Clone
1
CI and Workflow
CodeX edited this page 2026-04-07 01:09:01 +02:00

CI and Workflow

Overview

Synchronisation is driven by a single Gitea Actions workflow, .gitea/workflows/sync.yml. It runs on a schedule and on manual dispatch. Each run executes the sync script, commits any changes to blacklist or blacklist.prev, and pushes the commit to main.

There is no CI in the traditional sense for this repository -- no tests, no build, no lint. The workflow's only job is to keep the blacklist in sync with upstream.

Workflow file

name: Sync blocklists from upstream

on:
  schedule:
    - cron: '0 4 */7 * *'
  workflow_dispatch:

jobs:
  sync:
    runs-on: ubuntu-latest
    steps:
      - uses: actions/checkout@v3

      - name: Fetch and merge upstream files
        run: python3 scripts/merge_blocklists.py

      - name: Commit and push if changed
        run: |
          git config user.name "gitea-actions"
          git config user.email "actions@gitea"
          git add .
          git diff --staged --quiet || git commit -m "Sync blocklists from upstream"
          git push

Schedule

The cron expression 0 4 */7 * * runs at 04:00 UTC on days 1, 8, 15, 22, and 29 of each month -- effectively every 7 days, with a small skip at the end of each month because day 29 and day 1 of the next month are only 1-3 days apart.
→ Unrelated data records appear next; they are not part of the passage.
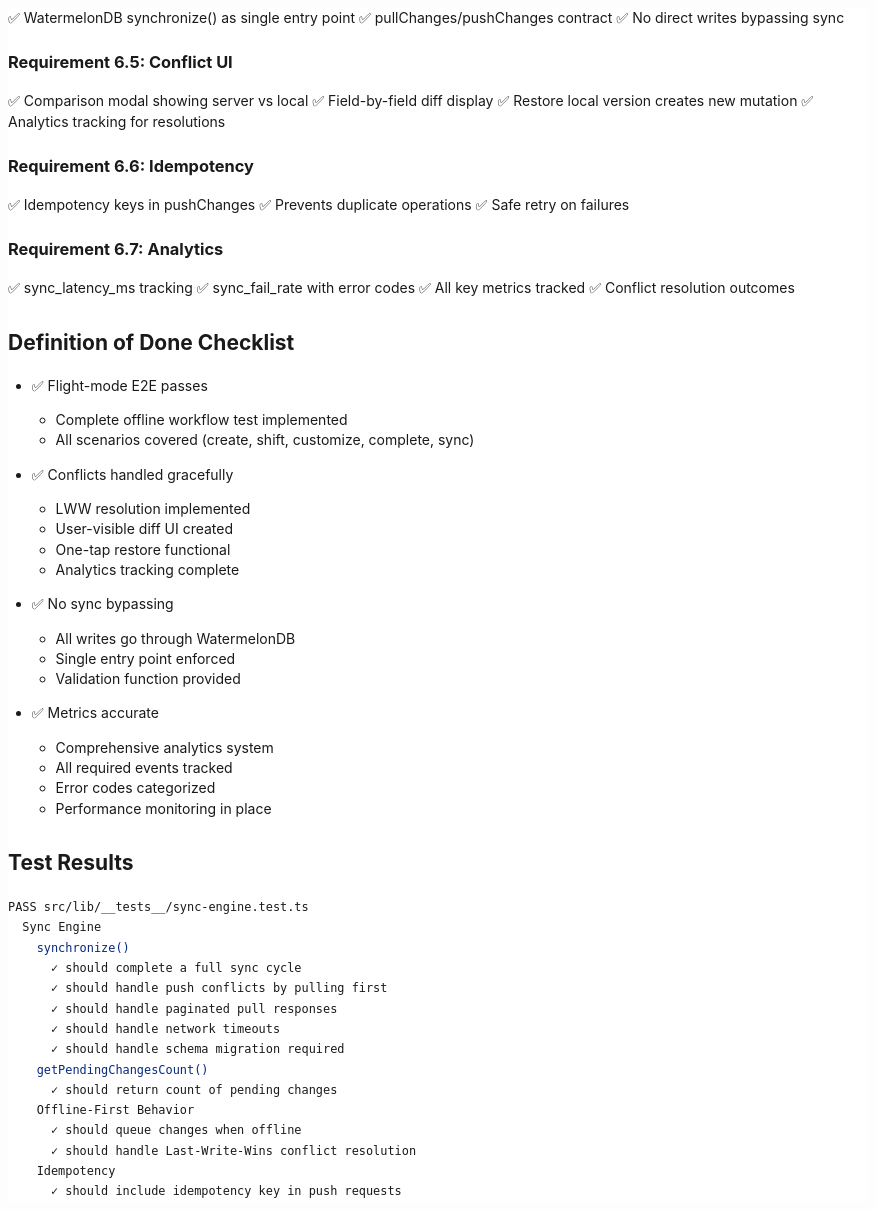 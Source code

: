 ✅ WatermelonDB synchronize() as single entry point
✅ pullChanges/pushChanges contract
✅ No direct writes bypassing sync

### Requirement 6.5: Conflict UI

✅ Comparison modal showing server vs local
✅ Field-by-field diff display
✅ Restore local version creates new mutation
✅ Analytics tracking for resolutions

### Requirement 6.6: Idempotency

✅ Idempotency keys in pushChanges
✅ Prevents duplicate operations
✅ Safe retry on failures

### Requirement 6.7: Analytics

✅ sync_latency_ms tracking
✅ sync_fail_rate with error codes
✅ All key metrics tracked
✅ Conflict resolution outcomes

## Definition of Done Checklist

- ✅ Flight-mode E2E passes
  - Complete offline workflow test implemented
  - All scenarios covered (create, shift, customize, complete, sync)
- ✅ Conflicts handled gracefully
  - LWW resolution implemented
  - User-visible diff UI created
  - One-tap restore functional
  - Analytics tracking complete

- ✅ No sync bypassing
  - All writes go through WatermelonDB
  - Single entry point enforced
  - Validation function provided

- ✅ Metrics accurate
  - Comprehensive analytics system
  - All required events tracked
  - Error codes categorized
  - Performance monitoring in place

## Test Results

```bash
PASS src/lib/__tests__/sync-engine.test.ts
  Sync Engine
    synchronize()
      ✓ should complete a full sync cycle
      ✓ should handle push conflicts by pulling first
      ✓ should handle paginated pull responses
      ✓ should handle network timeouts
      ✓ should handle schema migration required
    getPendingChangesCount()
      ✓ should return count of pending changes
    Offline-First Behavior
      ✓ should queue changes when offline
      ✓ should handle Last-Write-Wins conflict resolution
    Idempotency
      ✓ should include idempotency key in push requests

``` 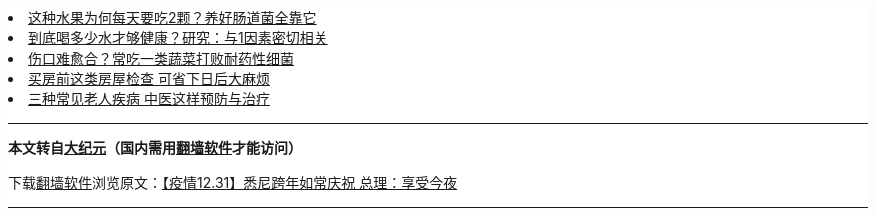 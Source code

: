 <li><a href="https://github.com/19920513/djy/blob/master/gb/23/1/12/n13905520.md#1">这种水果为何每天要吃2颗？养好肠道菌全靠它</a></li>
<li><a href="https://github.com/19920513/djy/blob/master/gb/23/1/18/n13910150.md#1">到底喝多少水才够健康？研究：与1因素密切相关</a></li>
<li><a href="https://github.com/19920513/djy/blob/master/gb/22/12/27/n13892884.md#1">伤口难愈合？常吃一类蔬菜打败耐药性细菌</a></li>
<li><a href="https://github.com/19920513/djy/blob/master/gb/23/1/19/n13910527.md#1">买房前这类房屋检查 可省下日后大麻烦</a></li>
<li><a href="https://github.com/19920513/djy/blob/master/gb/23/1/18/n13909767.md#1">三种常见老人疾病 中医这样预防与治疗</a></li>
<hr>

<strong>本文转自<a href="https://www.epochtimes.com">大纪元</a>（国内需用<a href="https://github.com/19920513/www/blob/master/README.md#8">翻墙软件</a>才能访问）</strong><p>下载<a href="https://github.com/19920513/www/blob/master/README.md#8">翻墙软件</a>浏览原文：<a href="https://www.epochtimes.com/gb/21/12/31/n13471600.htm">【疫情12.31】悉尼跨年如常庆祝 总理：享受今夜</a></p><hr>
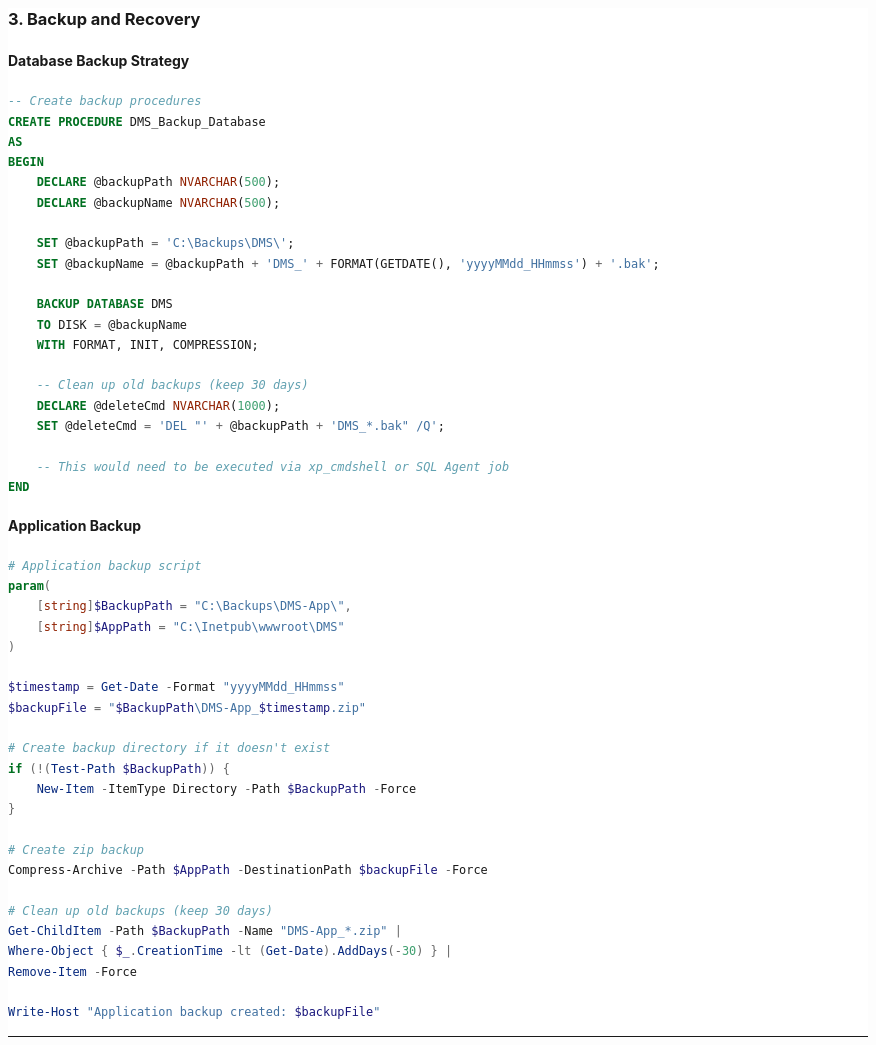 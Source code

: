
 ```vb
```

### 3. Backup and Recovery

#### Database Backup Strategy
```sql
-- Create backup procedures
CREATE PROCEDURE DMS_Backup_Database
AS
BEGIN
    DECLARE @backupPath NVARCHAR(500);
    DECLARE @backupName NVARCHAR(500);
    
    SET @backupPath = 'C:\Backups\DMS\';
    SET @backupName = @backupPath + 'DMS_' + FORMAT(GETDATE(), 'yyyyMMdd_HHmmss') + '.bak';
    
    BACKUP DATABASE DMS 
    TO DISK = @backupName
    WITH FORMAT, INIT, COMPRESSION;
    
    -- Clean up old backups (keep 30 days)
    DECLARE @deleteCmd NVARCHAR(1000);
    SET @deleteCmd = 'DEL "' + @backupPath + 'DMS_*.bak" /Q';
    
    -- This would need to be executed via xp_cmdshell or SQL Agent job
END
```

#### Application Backup
```powershell
# Application backup script
param(
    [string]$BackupPath = "C:\Backups\DMS-App\",
    [string]$AppPath = "C:\Inetpub\wwwroot\DMS"
)

$timestamp = Get-Date -Format "yyyyMMdd_HHmmss"
$backupFile = "$BackupPath\DMS-App_$timestamp.zip"

# Create backup directory if it doesn't exist
if (!(Test-Path $BackupPath)) {
    New-Item -ItemType Directory -Path $BackupPath -Force
}

# Create zip backup
Compress-Archive -Path $AppPath -DestinationPath $backupFile -Force

# Clean up old backups (keep 30 days)
Get-ChildItem -Path $BackupPath -Name "DMS-App_*.zip" | 
Where-Object { $_.CreationTime -lt (Get-Date).AddDays(-30) } | 
Remove-Item -Force

Write-Host "Application backup created: $backupFile"
```

---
This cadence is deliberate: upstream Cleanuparr rarely changes the blacklist, and running less frequently reduces noise in the commit history. If upstream is updated and you want the change immediately, use manual dispatch (see below) instead of waiting for the next scheduled run.

Changing the schedule

Edit the cron line in .gitea/workflows/sync.yml. Common alternatives:

Cron expression Meaning
0 4 */7 * * Every 7 days at 04:00 UTC (current)
0 4 * * 1 Every Monday at 04:00 UTC
0 4 1 * * First day of every month at 04:00 UTC
0 */6 * * * Every 6 hours

All times are UTC. Gitea Actions does not support timezones in cron expressions.

Manual dispatch

The workflow_dispatch trigger lets you run the sync on demand from the Gitea UI or via the API. Use this after editing whitelist if you want the change to take effect immediately instead of waiting for the next scheduled run.

From the Gitea UI

  1. Open the repository on Gitea.
  2. Go to Actions -> Sync blocklists from upstream.
  3. Click Run workflow.
  4. Select branch main.
  5. Click the confirm button.

The run appears in the Actions list within a few seconds and typically completes in under a minute.

From the API

curl -X POST \
  -H "Authorization: token YOUR_TOKEN" \
  -H "Content-Type: application/json" \
  -d '{"ref": "main"}' \
  https://git.hisp.no/api/v1/repos/arr/blocklists/actions/workflows/sync.yml/dispatches

The token needs write:repository scope for the arr/blocklists repo.

What the workflow does

Step 1: checkout

Standard actions/checkout@v3. Checks out the repository at the current HEAD of main. No submodules, no LFS, no special configuration.

Step 2: fetch and merge

Runs python3 scripts/merge_blocklists.py. The script:

  1. Fetches the upstream blacklist from https://raw.githubusercontent.com/Cleanuparr/Cleanuparr/main/blacklist.
  2. Reads blacklist.prev, blacklist, and whitelist from the checked-out repository.
  3. Performs the three-way merge and whitelist subtraction.
  4. Writes blacklist and blacklist.prev back to disk.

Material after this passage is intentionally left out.